Et Colart, furieux d’avoir à appliquer un type de torture qu’il méprisait en présence de Bastien, s’exécuta sans la moindre hésitation, les mâchoires serrées. Bastien ne voyait pas mais, au nouveau cri déchirant que poussa la jeune femme, devinait. À la longue, il ne put s’empêcher de jeter un regard fugitif. Le sang coulait abondamment des doigts mutilés de la dextre. Il revint aussitôt à son arête.
— Nous allons extirper cette corruption, un par un, jusqu’à ce que vos mains soient aussi purifiées que notre foi, reprit l’inquisiteur, de plus en plus impérieux. Chaque ongle arraché est un péché effacé, un pas de plus vers la rédemption. Vous apprendrez que vos actions ont des conséquences, que la justice divine ne laisse aucune offense impunie. Que cela serve d’exemple à tous ceux qui oseraient défier l’ordre sacré. La purification par la douleur est la seule voie vers la rédemption ! Vos mains seront purifiées par le feu de la justice, et vos péchés expiés par la souffrance !
Et tandis qu’il achevait par ce mot, la tenaille arracha le dernier ongle.
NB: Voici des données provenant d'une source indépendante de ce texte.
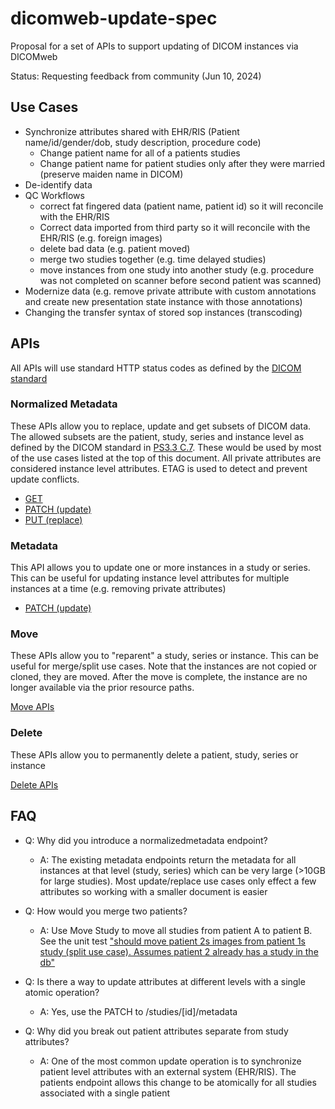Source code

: # dicomweb-update-spec
Proposal for a set of APIs to support updating of DICOM instances via DICOMweb

Status: Requesting feedback from community (Jun 10, 2024) 

## Use Cases

- Synchronize attributes shared with EHR/RIS (Patient name/id/gender/dob, study description, procedure code)
  - Change patient name for all of a patients studies
  - Change patient name for patient studies only after they were married (preserve maiden name in DICOM)
- De-identify data
- QC Workflows 
  - correct fat fingered data (patient name, patient id) so it will reconcile with the EHR/RIS
  - Correct data imported from third party so it will reconcile with the EHR/RIS (e.g. foreign images)
  - delete bad data (e.g. patient moved)
  - merge two studies together (e.g. time delayed studies)
  - move instances from one study into another study (e.g. procedure was not completed on scanner before second patient was scanned)
- Modernize data (e.g. remove private attribute with custom annotations and create new presentation state instance with those annotations)
- Changing the transfer syntax of stored sop instances (transcoding)

## APIs

All APIs will use standard HTTP status codes as defined by the [DICOM standard](https://dicom.nema.org/medical/dicom/current/output/chtml/part18/sect_8.5.html)

### Normalized Metadata

These APIs allow you to replace, update and get subsets of DICOM data.  The allowed subsets are the patient, study, series and
instance level as defined by the DICOM standard in [PS3.3 C.7](https://dicom.nema.org/medical/dicom/current/output/chtml/part03/sect_C.7.html).  These would be used by most of the use cases listed at the top of this document.  All private attributes 
are considered instance level attributes.  ETAG is used to detect and prevent update conflicts. 

* [GET](docs/normalizedmetadata/get.md)
* [PATCH (update)](docs/normalizedmetadata/patch.md)
* [PUT (replace)](docs/normalizedmetadata/put.md)

### Metadata

This API allows you to update one or more instances in a study or series.  This can be useful for updating instance level attributes for multiple instances at a time (e.g. removing private attributes) 

* [PATCH (update)](docs/metadata-update.md)

### Move

These APIs allow you to "reparent" a study, series or instance.  This can be useful for merge/split use cases.  Note that
the instances are not copied or cloned, they are moved.  After the move is complete, the instance are no longer available 
via the prior resource paths. 

[Move APIs](docs/move.md)

### Delete

These APIs allow you to permanently delete a patient, study, series or instance

[Delete APIs](docs/delete.md)

## FAQ

- Q: Why did you introduce a normalizedmetadata endpoint?
    - A: The existing metadata endpoints return the metadata for all instances at that level (study, series) which can be very large (>10GB for large studies).  Most update/replace use cases only effect a few attributes so working with a smaller document is easier 

- Q: How would you merge two patients?  
    - A: Use Move Study to move all studies from patient A to patient B.  See the unit test ["should move patient 2s images from patient 1s study (split use case). Assumes patient 2 already has a study in the db"](test/move-series.test.js)

- Q: Is there a way to update attributes at different levels with a single atomic operation?
    - A: Yes, use the PATCH to /studies/[id]/metadata

- Q: Why did you break out patient attributes separate from study attributes?
    - A: One of the most common update operation is to synchronize patient level attributes with an external system (EHR/RIS).  The patients endpoint allows this change to be atomically for all studies associated with a single patient
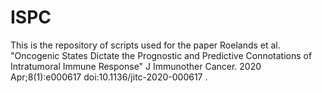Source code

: # ISPC
This is the repository of scripts used for the paper Roelands et al. "Oncogenic States Dictate the Prognostic and Predictive Connotations of Intratumoral Immune Response" J Immunother Cancer. 2020 Apr;8(1):e000617 doi:10.1136/jitc-2020-000617 .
Bastien avait eu beau vouloir porter son esprit dans des contrées étrangères à l’horreur qui se jouait entre ces murs, il n’avait pu s’empêcher de compter jusqu’à dix, estimant que l’écorçage des ongles n’allait pas assez vite, le ponctuant intérieurement de convertis-toi ! mais convertis-toi donc imbécile !
Colart, lui, tout en effectuant sa tâche sans hésiter, devinait les tourments de son jeune ami. Comme lui, il souhaitait que la femme cède rapidement sous les coups de ce type de torture qu’il avait toujours trouvée quelque peu excessive. Le lecteur s’en souvient peut-être, dans ses discussions avec Bastien, Colart avait parfois témoigné de croyance pour la chose religieuse. Mais pour lui, c’était un commerce intime qui ne dépendait d’aucun dogme. Que ce fut par le truchement de la religion ansitique, azarite ou une autre, tout cela n’avait que peu d’importance.
À cela, s’ajoutait le fait qu’il avait toujours méprisé les inquisiteurs. En particulier celui-ci.